UPDATE projects.walmart_sales
SET Temperature_Celsius = ROUND((Temperature - 32) * 0.5556, 1);
SELECT
Temperature AS Fahrenheit,
Temperature_Celsius AS Celsius
FROM
projects.walmart_sales;

SELECT
ROUND(
(
MIN(Temperature_Celsius) + MAX(Temperature_Celsius)
) / 2,
1
) AS temp_median
FROM
projects.walmart_sales;

- Storing the median result in a variable:
SET @temp_median = (
SELECT ROUND((MIN(Temperature_Celsius) + MAX(Temperature_Celsius)) / 2, 1)
FROM projects.walmart_sales);
SELECT
ROUND(SUM(high_low_avg) / COUNT(high_low_avg) * 100, 2) AS sales_higher_than_avg
FROM
(
SELECT
Weekly_Sales,
CASE
WHEN (
SELECT
AVG(Weekly_Sales)
FROM
projects.walmart_sales
) > Weekly_Sales THEN 1
ELSE 0
END AS high_low_avg,
Temperature_Celsius
FROM
projects.walmart_sales
ORDER BY
Temperature_Celsius DESC
) AS temperature_table
WHERE
Temperature_Celsius < 0;

- No significant difference with % avg Sales between > temp median and < temp median
- Sales are 5% more when the temp is below 0 degrees celsius (holiday sales)
How does CPI (Consumer Price Index) relates to Sales?
SELECT
Weekly_Sales,
ROUND(CPI, 1) CPI
FROM
projects.walmart_sales;

WITH
CTE_CPI AS (
SELECT
*,
LAG (avg_sales) OVER () previous_sales,
avg_sales - LAG (avg_sales) OVER () AS diff
FROM
(
SELECT DISTINCT
ROUND(CPI) _CPI,
ROUND(AVG(Weekly_Sales)) AS avg_sales
FROM
projects.walmart_sales
GROUP BY
_CPI
ORDER BY
1
) cpi_table
)
SELECT
ROUND(
AVG(
CASE
WHEN diff < 0 THEN 1
ELSE 0
END
) * 100,
2
) AS CPI_impact
FROM
CTE_CPI;

- AS Consumer Index Price rises, Sales decrease 54.8% of the time.
- This indicates that there is relationship between CPI and Sales, can be explored better in other mediums (python/visualization)li>
How does unemployment relate to Sales?
SELECT
COUNT(DISTINCT (ROUND(Unemployment, 1))) -- 74 unique values for unemployment
FROM
projects.walmart_sales;

WITH
CTE_unemployment AS (
SELECT
(ROUND(Unemployment, 1)) AS uemployeement,
ROUND(AVG(Weekly_Sales)) AS avg_sales_per_unemployeemtn,
LAG (ROUND(AVG(Weekly_Sales))) OVER (
ORDER BY
ROUND(Unemployment, 1)
) AS previous_avg_sales,
ROUND(AVG(Weekly_Sales)) - LAG (ROUND(AVG(Weekly_Sales))) OVER (
ORDER BY
ROUND(Unemployment, 1)
) diff
FROM
projects.walmart_sales
GROUP BY
uemployeement
ORDER BY
1,
2
)
SELECT
ROUND(
(
SUM(
CASE
WHEN diff < 0 THEN 1
ELSE 0
END
) / COUNT(diff)
) * 100,
2
) AS percentage_sales_decrease_when_unemployment_increases
FROM
CTE_unemployment;

Conclusion:
- The dataset is fairly clean and reliable with no duplicates and no nulls.
- Data ranges from 2010 - 2012 (3 years)
- Max sales is 3.8 mil and min sales is 209.9k.
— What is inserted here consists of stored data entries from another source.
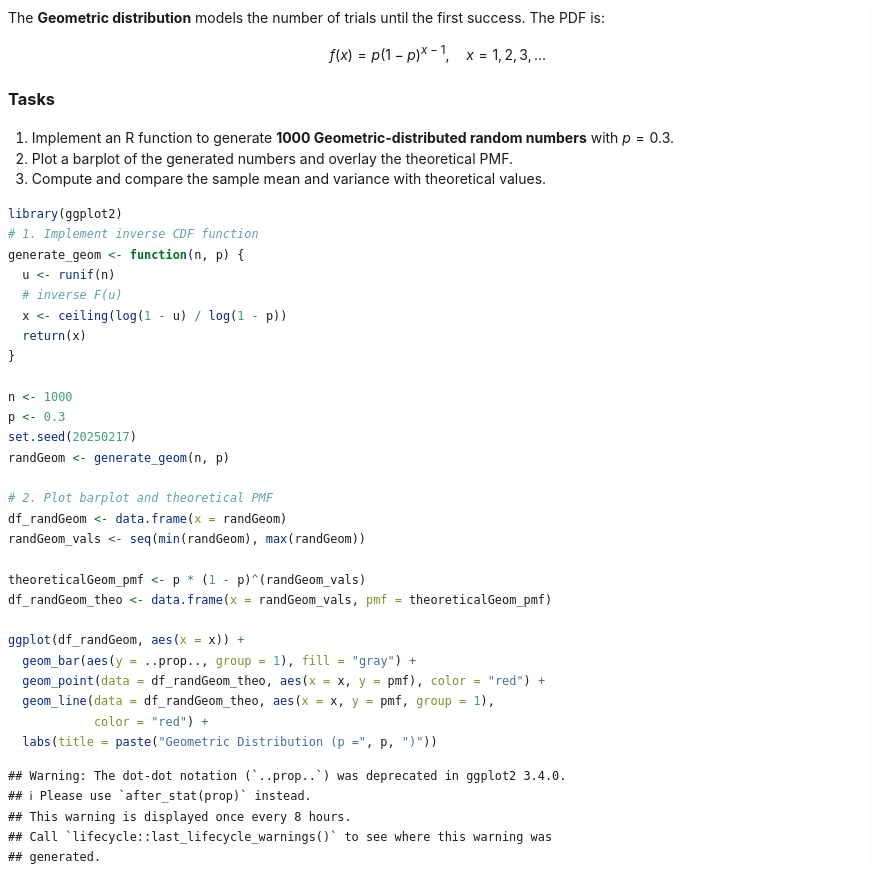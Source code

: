 The **Geometric distribution** models the number of trials until the
first success. The PDF is:

$$ f(x) = p (1 - p)^{x-1}, \quad x = 1, 2, 3, \ldots $$

### **Tasks**

1.  Implement an R function to generate **1000 Geometric-distributed
    random numbers** with $p = 0.3$.
2.  Plot a barplot of the generated numbers and overlay the theoretical
    PMF.
3.  Compute and compare the sample mean and variance with theoretical
    values.

``` r
library(ggplot2)
# 1. Implement inverse CDF function
generate_geom <- function(n, p) {
  u <- runif(n)
  # inverse F(u)
  x <- ceiling(log(1 - u) / log(1 - p))
  return(x)
}

n <- 1000
p <- 0.3
set.seed(20250217)
randGeom <- generate_geom(n, p)

# 2. Plot barplot and theoretical PMF
df_randGeom <- data.frame(x = randGeom)
randGeom_vals <- seq(min(randGeom), max(randGeom))

theoreticalGeom_pmf <- p * (1 - p)^(randGeom_vals)
df_randGeom_theo <- data.frame(x = randGeom_vals, pmf = theoreticalGeom_pmf)

ggplot(df_randGeom, aes(x = x)) +
  geom_bar(aes(y = ..prop.., group = 1), fill = "gray") +
  geom_point(data = df_randGeom_theo, aes(x = x, y = pmf), color = "red") +
  geom_line(data = df_randGeom_theo, aes(x = x, y = pmf, group = 1), 
            color = "red") +
  labs(title = paste("Geometric Distribution (p =", p, ")"))
```

    ## Warning: The dot-dot notation (`..prop..`) was deprecated in ggplot2 3.4.0.
    ## ℹ Please use `after_stat(prop)` instead.
    ## This warning is displayed once every 8 hours.
    ## Call `lifecycle::last_lifecycle_warnings()` to see where this warning was
    ## generated.
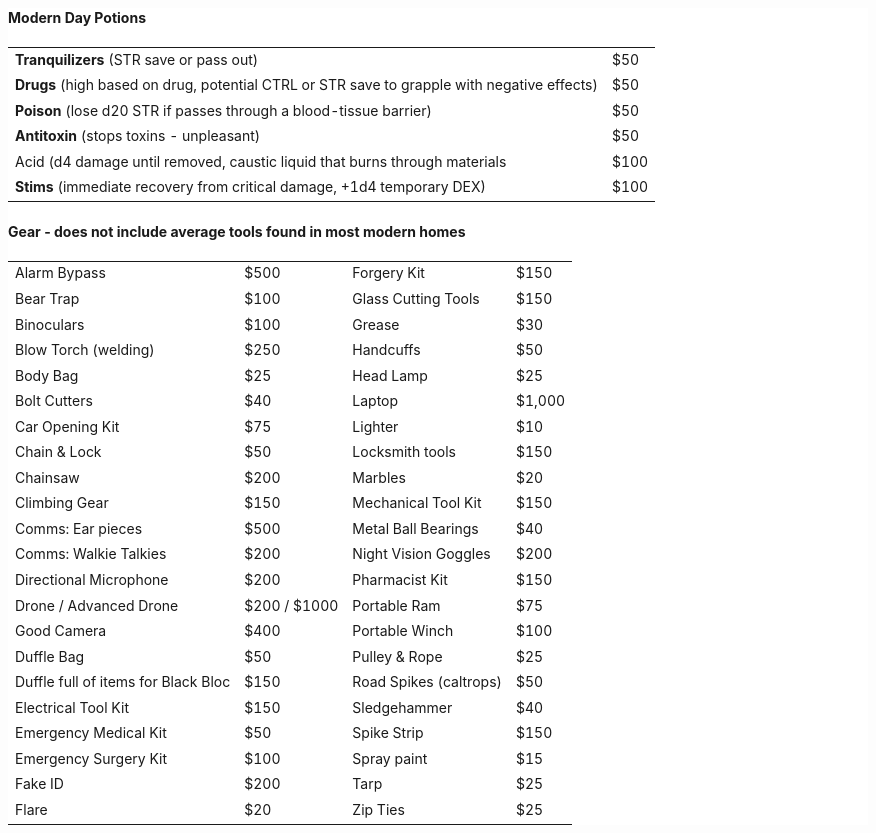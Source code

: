 #### Modern Day Potions

|                                                              |      |
| ------------------------------------------------------------ | ---- |
| **Tranquilizers** (STR save or pass out)                     | $50  |
| **Drugs** (high based on drug, potential CTRL or STR save to grapple with negative effects) | $50  |
| **Poison** (lose d20 STR if passes through a blood-tissue barrier) | $50  |
| **Antitoxin** (stops toxins - unpleasant)                    | $50  |
| Acid (d4 damage until removed, caustic liquid that burns through materials | $100 |
| **Stims** (immediate recovery from critical damage, +1d4 temporary DEX) | $100 |


#### Gear - does not include average tools found in most modern homes

|                                     |              |                        |        |
| ----------------------------------- | ------------ | ---------------------- | ------ |
| Alarm Bypass                        | $500         | Forgery Kit            | $150   |
| Bear Trap                           | $100         | Glass Cutting Tools    | $150   |
| Binoculars                          | $100         | Grease                 | $30    |
| Blow Torch (welding)                | $250         | Handcuffs              | $50    |
| Body Bag                            | $25          | Head Lamp              | $25    |
| Bolt Cutters                        | $40          | Laptop                 | $1,000 |
| Car Opening Kit                     | $75          | Lighter                | $10    |
| Chain &amp; Lock                    | $50          | Locksmith tools        | $150   |
| Chainsaw                            | $200         | Marbles                | $20    |
| Climbing Gear                       | $150         | Mechanical Tool Kit    | $150   |
| Comms: Ear pieces                   | $500         | Metal Ball Bearings    | $40    |
| Comms: Walkie Talkies               | $200         | Night Vision Goggles   | $200   |
| Directional Microphone              | $200         | Pharmacist Kit         | $150   |
| Drone / Advanced Drone              | $200 / $1000 | Portable Ram           | $75    |
| Good Camera                         | $400         | Portable Winch         | $100   |
| Duffle Bag                          | $50          | Pulley &amp; Rope      | $25    |
| Duffle full of items for Black Bloc | $150         | Road Spikes (caltrops) | $50    |
| Electrical Tool Kit                 | $150         | Sledgehammer           | $40    |
| Emergency Medical Kit               | $50          | Spike Strip            | $150   |
| Emergency Surgery Kit               | $100         | Spray paint            | $15    |
| Fake ID                             | $200         | Tarp                   | $25    |
| Flare                               | $20          | Zip Ties               | $25    |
Average sales 1.07 mil
- TOP stores with the highest average sakes (20,4,14,13 & 2)
- Lowest stores based on average sales are (33,44,5,36 & 38)
- December is largely the most profitable month for store sales
- Stores with the lowest sales do not have December as their most profitable month.
- Holiday weeks account for 7.5% of all sales
- Temperature don’t necessarily impact sales when evenly split. However, when below freezing, sales tend to increase (this is most likely to be the impact of holiday sales)
- Consumer Price Index does not directly impact sales, about 54% of the time it raises, average sales decrease. This should be explored more in a visual medium.
- 50% of the time unemployment increases, sales decrease.